Providing personalised treatment with precise medication matched to a patient’s genetic profile to maximise treatment effect, and minimising adverse drug reactions is currently a major focus in health and biomedicine research. This requires detailed knowledge of the genetic basis for why patients with the same diagnosis respond differently to the same drug treatment. Currently, the knowledge on the genetic basis of drug response variability is too limited for a general implementation of personalised medicine. The objective of the project is to leverage large-scale, heterogeneous data on medical history, prior and current drug usage and lifestyle parameters to identify common patterns of drug usage and utilise these signatures to obtain novel knowledge of the genetic basis underlying drug response.

Patients with the same diagnosis may respond differently to the same medical treatment, and variation in genetic profiles is proposedly a contributing factor. We propose three genetic mechanisms that contributes to drug response variability; 1) the disease and the response to treatment are two independent traits with separate genetic basis; 2) one disease diagnosis, but variation in lifestyle and environmental exposures leads to sub-categories of the disease; 3) several genetic signatures can lead to the same disease, which are the fundament for variation in drug response.

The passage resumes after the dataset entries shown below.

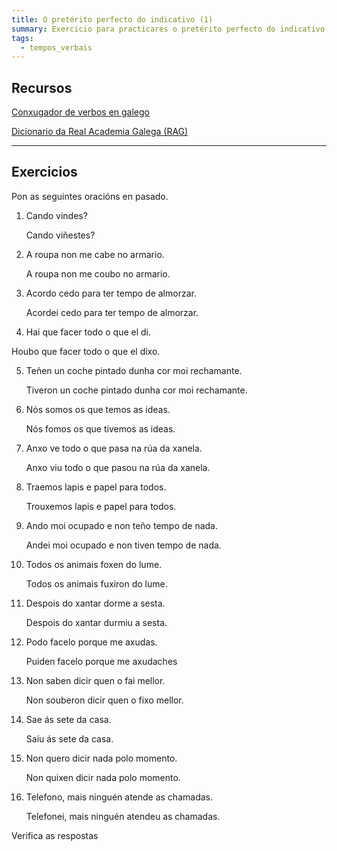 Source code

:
 ```yaml
---
title: O pretérito perfecto do indicativo (1)
summary: Exercicio para practicares o pretérito perfecto do indicativo
tags:
  - tempos_verbais
---
```

## Recursos

[Conxugador de verbos en galego](http://cotovia.org/proxecto/conxugador/index.html)

[Dicionario da Real Academia Galega (RAG)](https://academia.gal/dicionario)

- - -

## Exercicios

Pon as seguintes oracións en pasado.

1. Cando vindes?

   Cando <e-answer readonly>viñestes</e-answer>?

2. A roupa non me cabe no armario.

   A roupa non me <e-answer>coubo</e-answer> no armario.

3. Acordo cedo para ter tempo de almorzar.

   <e-answer>Acordei</e-answer> cedo para ter tempo de almorzar.

4.  Hai que facer todo o que el di.

   <e-answer>Houbo</e-answer> que facer todo o que el <e-answer>dixo</e-answer>.

5. Teñen un coche pintado dunha cor moi rechamante.

   <e-answer>Tiveron</e-answer> un coche pintado dunha cor moi rechamante.

6. Nós somos os que temos as ideas.

   Nós <e-answer>fomos</e-answer> os que <e-answer>tivemos</e-answer> as ideas.

7. Anxo ve todo o que pasa na rúa da xanela.

   Anxo <e-answer>viu</e-answer> todo o que <e-answer> pasou</e-answer> na rúa da   xanela.

8. Traemos lapis e papel para todos.

   <e-answer>Trouxemos</e-answer> lapis e papel para todos.

9. Ando moi ocupado e non teño tempo de nada.

   <e-answer>Andei</e-answer> moi ocupado e non <e-answer>tiven</e-answer> tempo de nada.

10. Todos os animais foxen do lume.

    Todos os animais <e-answer>fuxiron</e-answer> do lume.

11. Despois do xantar dorme a sesta.

    Despois do xantar <e-answer>durmiu</e-answer> a sesta.

12. Podo facelo porque me axudas.

    <e-answer>Puiden</e-answer> facelo porque me <e-answer>axudaches</e-answer>

13. Non saben dicir quen o fai mellor.

    Non <e-answer>souberon</e-answer> dicir quen o <e-answer>fixo</e-answer> mellor.

14. Sae ás sete da casa. 

    <e-answer>Saíu</e-answer> ás sete da casa.

15. Non quero dicir nada polo momento.

    Non <e-answer>quixen</e-answer> dicir nada polo momento.

16. Telefono, mais ninguén atende as chamadas.

    <e-answer>Telefonei</e-answer>, mais ninguén <e-answer>atendeu</e-answer> as chamadas.

<e-validate>Verifica as respostas</e-validate> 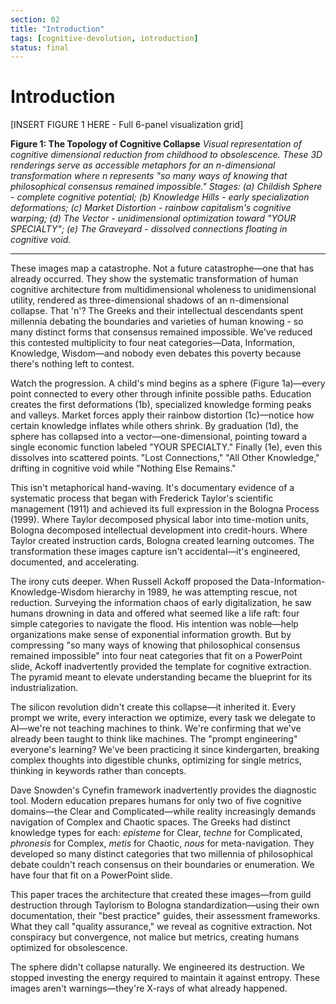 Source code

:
 ```yaml
---
section: 02
title: "Introduction"
tags: [cognitive-devolution, introduction]
status: final
---
```


# Introduction

[INSERT FIGURE 1 HERE - Full 6-panel visualization grid]

**Figure 1: The Topology of Cognitive Collapse**
*Visual representation of cognitive dimensional reduction from childhood to obsolescence. These 3D renderings serve as accessible metaphors for an n-dimensional transformation where n represents "so many ways of knowing that philosophical consensus remained impossible." Stages: (a) Childish Sphere - complete cognitive potential; (b) Knowledge Hills - early specialization deformations; (c) Market Distortion - rainbow capitalism's cognitive warping; (d) The Vector - unidimensional optimization toward "YOUR SPECIALTY"; (e) The Graveyard - dissolved connections floating in cognitive void.*

---

These images map a catastrophe. Not a future catastrophe—one that has already occurred. They show the systematic transformation of human cognitive architecture from multidimensional wholeness to unidimensional utility, rendered as three-dimensional shadows of an n-dimensional collapse. That 'n'? The Greeks and their intellectual descendants spent millennia debating the boundaries and varieties of human knowing - so many distinct forms that consensus remained impossible. We've reduced this contested multiplicity to four neat categories—Data, Information, Knowledge, Wisdom—and nobody even debates this poverty because there's nothing left to contest.

Watch the progression. A child's mind begins as a sphere (Figure 1a)—every point connected to every other through infinite possible paths. Education creates the first deformations (1b), specialized knowledge forming peaks and valleys. Market forces apply their rainbow distortion (1c)—notice how certain knowledge inflates while others shrink. By graduation (1d), the sphere has collapsed into a vector—one-dimensional, pointing toward a single economic function labeled "YOUR SPECIALTY." Finally (1e), even this dissolves into scattered points. "Lost Connections," "All Other Knowledge," drifting in cognitive void while "Nothing Else Remains."

This isn't metaphorical hand-waving. It's documentary evidence of a systematic process that began with Frederick Taylor's scientific management (1911) and achieved its full expression in the Bologna Process (1999). Where Taylor decomposed physical labor into time-motion units, Bologna decomposed intellectual development into credit-hours. Where Taylor created instruction cards, Bologna created learning outcomes. The transformation these images capture isn't accidental—it's engineered, documented, and accelerating.

The irony cuts deeper. When Russell Ackoff proposed the Data-Information-Knowledge-Wisdom hierarchy in 1989, he was attempting rescue, not reduction. Surveying the information chaos of early digitalization, he saw humans drowning in data and offered what seemed like a life raft: four simple categories to navigate the flood. His intention was noble—help organizations make sense of exponential information growth. But by compressing "so many ways of knowing that philosophical consensus remained impossible" into four neat categories that fit on a PowerPoint slide, Ackoff inadvertently provided the template for cognitive extraction. The pyramid meant to elevate understanding became the blueprint for its industrialization.

The silicon revolution didn't create this collapse—it inherited it. Every prompt we write, every interaction we optimize, every task we delegate to AI—we're not teaching machines to think. We're confirming that we've already been taught to think like machines. The "prompt engineering" everyone's learning? We've been practicing it since kindergarten, breaking complex thoughts into digestible chunks, optimizing for single metrics, thinking in keywords rather than concepts.

Dave Snowden's Cynefin framework inadvertently provides the diagnostic tool. Modern education prepares humans for only two of five cognitive domains—the Clear and Complicated—while reality increasingly demands navigation of Complex and Chaotic spaces. The Greeks had distinct knowledge types for each: *episteme* for Clear, *techne* for Complicated, *phronesis* for Complex, *metis* for Chaotic, *nous* for meta-navigation. They developed so many distinct categories that two millennia of philosophical debate couldn't reach consensus on their boundaries or enumeration. We have four that fit on a PowerPoint slide.

This paper traces the architecture that created these images—from guild destruction through Taylorism to Bologna standardization—using their own documentation, their "best practice" guides, their assessment frameworks. What they call "quality assurance," we reveal as cognitive extraction. Not conspiracy but convergence, not malice but metrics, creating humans optimized for obsolescence.

The sphere didn't collapse naturally. We engineered its destruction. We stopped investing the energy required to maintain it against entropy. These images aren't warnings—they're X-rays of what already happened.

We aim to develop a novel analytical framework for utilising and exploiting large-scale heterogeneous data available in the UK Biobank to untangle the genetic basis of drug response of three major disease categories: metabolic diseases, cancer types and mental health.

Personalised and targeted therapies have enormous perspectives; however, currently the usage of genetic profiles in personalised treatment is limited. The outcome of this project has the perspective to enhance our knowledge of drug response variability, and move the field of personalised medicine further towards a general implementation.